Thesis Statement: This paper studies the evolution of Iraq’s political system since the first post-regime change elections of 2005, through four subsequent elections, seeking to explain its longevity. Arend Lijphart, the dominant intellectual in the study of consociationalism, argued that consociations based on informal rules “generally worked better”, because they were more flexible but also because they might indicate greater levels of trust between the political elites involved in negotiating the settlement. Iraq’s post-regime change political system, an informal consociation, has survived the numerous challenges it has faced: the steady reduction in voter turnout and the legitimacy of the system itself, the coercive challenges posed by the insurgency and civil war of 2004-2007 and the seizure of Mosul by the Islamic State in 2014, the mass Tishreen movement of 2019 and the violent contestation of the election results by key members of the governing elite in 2021-2.
Despite these challenges, the informal consociational system has continued to deliver governments of national unity, binding a ruling elite together and to the Iraqi state. This paper examines how that system has changed to meet those challenges through intra-elite negotiations and continued to survive.

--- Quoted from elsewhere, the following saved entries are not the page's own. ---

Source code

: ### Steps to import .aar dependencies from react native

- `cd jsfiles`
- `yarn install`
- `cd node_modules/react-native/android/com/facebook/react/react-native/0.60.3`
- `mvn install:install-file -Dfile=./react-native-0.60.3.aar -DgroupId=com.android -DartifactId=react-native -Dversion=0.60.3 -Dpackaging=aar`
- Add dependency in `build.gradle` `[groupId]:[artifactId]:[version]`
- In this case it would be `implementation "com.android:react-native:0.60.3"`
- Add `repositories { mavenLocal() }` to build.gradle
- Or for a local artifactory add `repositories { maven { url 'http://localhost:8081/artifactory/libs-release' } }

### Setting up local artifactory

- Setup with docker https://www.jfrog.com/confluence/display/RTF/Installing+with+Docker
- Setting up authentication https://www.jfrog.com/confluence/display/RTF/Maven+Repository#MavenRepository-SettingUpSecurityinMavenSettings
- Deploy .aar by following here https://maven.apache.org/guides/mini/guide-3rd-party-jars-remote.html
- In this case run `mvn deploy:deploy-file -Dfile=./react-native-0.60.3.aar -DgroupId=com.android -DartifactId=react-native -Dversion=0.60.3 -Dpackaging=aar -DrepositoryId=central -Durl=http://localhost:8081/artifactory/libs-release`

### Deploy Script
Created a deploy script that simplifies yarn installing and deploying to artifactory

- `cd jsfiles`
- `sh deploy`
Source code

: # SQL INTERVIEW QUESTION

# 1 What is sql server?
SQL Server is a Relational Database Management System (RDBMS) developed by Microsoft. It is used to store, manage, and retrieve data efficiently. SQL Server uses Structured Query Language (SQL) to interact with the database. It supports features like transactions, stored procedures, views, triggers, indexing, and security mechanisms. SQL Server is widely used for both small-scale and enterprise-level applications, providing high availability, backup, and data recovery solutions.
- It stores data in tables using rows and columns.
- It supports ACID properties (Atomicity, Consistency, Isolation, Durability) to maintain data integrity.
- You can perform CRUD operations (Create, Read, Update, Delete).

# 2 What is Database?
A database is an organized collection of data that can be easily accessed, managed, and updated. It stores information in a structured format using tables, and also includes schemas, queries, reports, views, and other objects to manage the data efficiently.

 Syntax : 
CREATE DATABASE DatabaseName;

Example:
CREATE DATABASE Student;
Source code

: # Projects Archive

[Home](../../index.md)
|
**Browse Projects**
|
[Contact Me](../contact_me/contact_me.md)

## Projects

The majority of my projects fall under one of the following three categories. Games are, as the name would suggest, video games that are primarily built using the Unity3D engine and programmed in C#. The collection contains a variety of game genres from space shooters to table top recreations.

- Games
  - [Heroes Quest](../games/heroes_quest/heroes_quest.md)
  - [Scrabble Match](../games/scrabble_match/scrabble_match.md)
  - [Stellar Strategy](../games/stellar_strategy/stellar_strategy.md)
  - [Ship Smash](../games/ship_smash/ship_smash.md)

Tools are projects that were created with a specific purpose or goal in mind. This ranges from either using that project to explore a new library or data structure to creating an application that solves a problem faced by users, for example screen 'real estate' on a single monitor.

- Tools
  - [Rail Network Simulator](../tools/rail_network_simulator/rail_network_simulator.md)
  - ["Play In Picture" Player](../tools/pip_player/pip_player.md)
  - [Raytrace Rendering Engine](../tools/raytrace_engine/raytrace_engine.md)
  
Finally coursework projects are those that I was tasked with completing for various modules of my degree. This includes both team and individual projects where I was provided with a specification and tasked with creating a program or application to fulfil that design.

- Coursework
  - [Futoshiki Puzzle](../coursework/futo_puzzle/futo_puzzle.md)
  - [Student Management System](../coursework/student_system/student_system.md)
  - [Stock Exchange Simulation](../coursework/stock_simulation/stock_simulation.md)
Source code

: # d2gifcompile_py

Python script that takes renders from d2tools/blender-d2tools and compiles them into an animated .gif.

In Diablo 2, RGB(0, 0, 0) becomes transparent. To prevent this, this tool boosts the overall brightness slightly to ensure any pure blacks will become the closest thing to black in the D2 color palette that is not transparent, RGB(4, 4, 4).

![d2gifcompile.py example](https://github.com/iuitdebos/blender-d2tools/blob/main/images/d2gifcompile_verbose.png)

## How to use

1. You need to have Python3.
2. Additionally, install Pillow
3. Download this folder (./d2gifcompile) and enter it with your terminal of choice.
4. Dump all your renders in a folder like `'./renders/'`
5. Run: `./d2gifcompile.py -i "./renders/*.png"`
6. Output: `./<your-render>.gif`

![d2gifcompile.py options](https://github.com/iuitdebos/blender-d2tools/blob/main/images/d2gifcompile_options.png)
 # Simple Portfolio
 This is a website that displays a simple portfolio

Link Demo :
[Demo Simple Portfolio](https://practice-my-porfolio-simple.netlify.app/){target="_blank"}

Methodology: Data for this paper comes from a number of semi-structured elite interviews carried out across Iraq with key members of the country’s ruling elite from a number of different political parties. All the data gained during these interviews has been triangulated with the other interview data. Interviews data was then triangulated with research carried out on government documents, contemporaneous journalistic coverage and secondary sources.
Conclusions or recommendations: Both the longevity and flexibility of Iraq’s informal consociational system raises troubling questions about the use of consociations in post-conflict settings. As Lijphart would have predicted, the system did create a unity of interest amongst senior politicians claiming to represent Iraq’s ethnic and religious communities. However, this elite pact did not stop widespread and extended violence, justified in the name of ethno-sectarian identity, it did not halt a steady decline in voter turnout and it has not prevented widespread politically sanctioned corruption from undermining the institutional coherence of the state.